Ces majorations sont accordées aux retraités ayant encore des enfants à charge ou qui ont élevé au moins trois enfants. Dans le cas des retraités ayant encore des enfants à charge au moment où ils quittent la vie active, leurs droits sont majorés de 5% par enfant. Pour ceux qui ont élevé au moins trois enfants, la hausse est de 10%. Ces majorations étaient toutefois plafonnées à hauteur de 1031,15 euros pour l'Arrco et de 1028 euros pour l'Agirc. Avec la fusion, les partenaires sociaux ont décidé, plutôt que de conserver un seul plafond, de doubler la limite à 2000 euros.

> Un système de bonus-malus

Cette mesure avait été décidée dès 2015. Elle vise de fait à inciter les salariés à liquider plus tard leurs pensions.
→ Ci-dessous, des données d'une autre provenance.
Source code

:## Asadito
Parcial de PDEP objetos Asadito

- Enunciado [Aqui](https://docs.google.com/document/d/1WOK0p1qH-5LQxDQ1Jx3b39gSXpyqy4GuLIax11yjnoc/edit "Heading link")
Concrètement, les salariés qui partent dès le moment où ils ont rempli toutes les conditions et atteint l'âge du taux plein feront face à un malus de 10% pendant trois ans, jusqu'à 67 ans maximum. Ce malus s'annule s'ils décalent leur départ d'un an. Un bonus de 10% peut être perçu pendant un an s'ils le reportent de deux ans. Ce bonus passe à 20% si ce report est de trois ans et même 30% dans le cas où il atteint quatre années.

> Pas de baisses des pensions en vue

Durant les ultimes négociations menées entre les partenaires sociaux, la CGT a agité le spectre d'une baisse des pensions avec l'entrée en vigueur du texte de 2015. Une interprétation catégoriquement démentie par la totalité des autres participants, fortement agacés par le comportement de la centrale dirigée par Philippe Martinez. "C'est difficile de combattre la mauvaise foi", s'était désolé Philippe Pihet (FO) auprès de l'AFP. Pascale Coton (CFTC) se dit elle "très en colère". "Ils ont mis le bazar et foutu la trouille aux gens. Il ne fallait surtout pas faire cela", soupire-t-elle.

Dans les faits, la convention prévoit à partir de 2019 de revaloriser la valeur du point (qui permet donc de calculer la pension) à partir non plus de l'inflation, mais de la masse salariale. Le texte donne la possibilité aux partenaires sociaux, en cas de conditions difficiles (forte hausse du chômage) de faire en sorte que la hausse de la valeur du point soit moins forte que celle des salaires, jusqu'à 1,1 point de moins.

Ainsi si la masse salariale augmente ainsi de 3%, les partenaires sociaux peuvent acter une hausse de seulement 1,9%. "Mais il n'est possible ni de geler ni de réduire la valeur du point d'indice", insiste Pascale Coton. "Et ce sont les partenaires sociaux qui décident de ces paramètres. Avec la réforme de 2015, le régime devra au moins avoir l'équivalent de 6 mois de réserves pour payer les retraites. Si on a fait cela ce n'est évidemment pas pour baisser les pensions!", assure la représentante de la CFTC.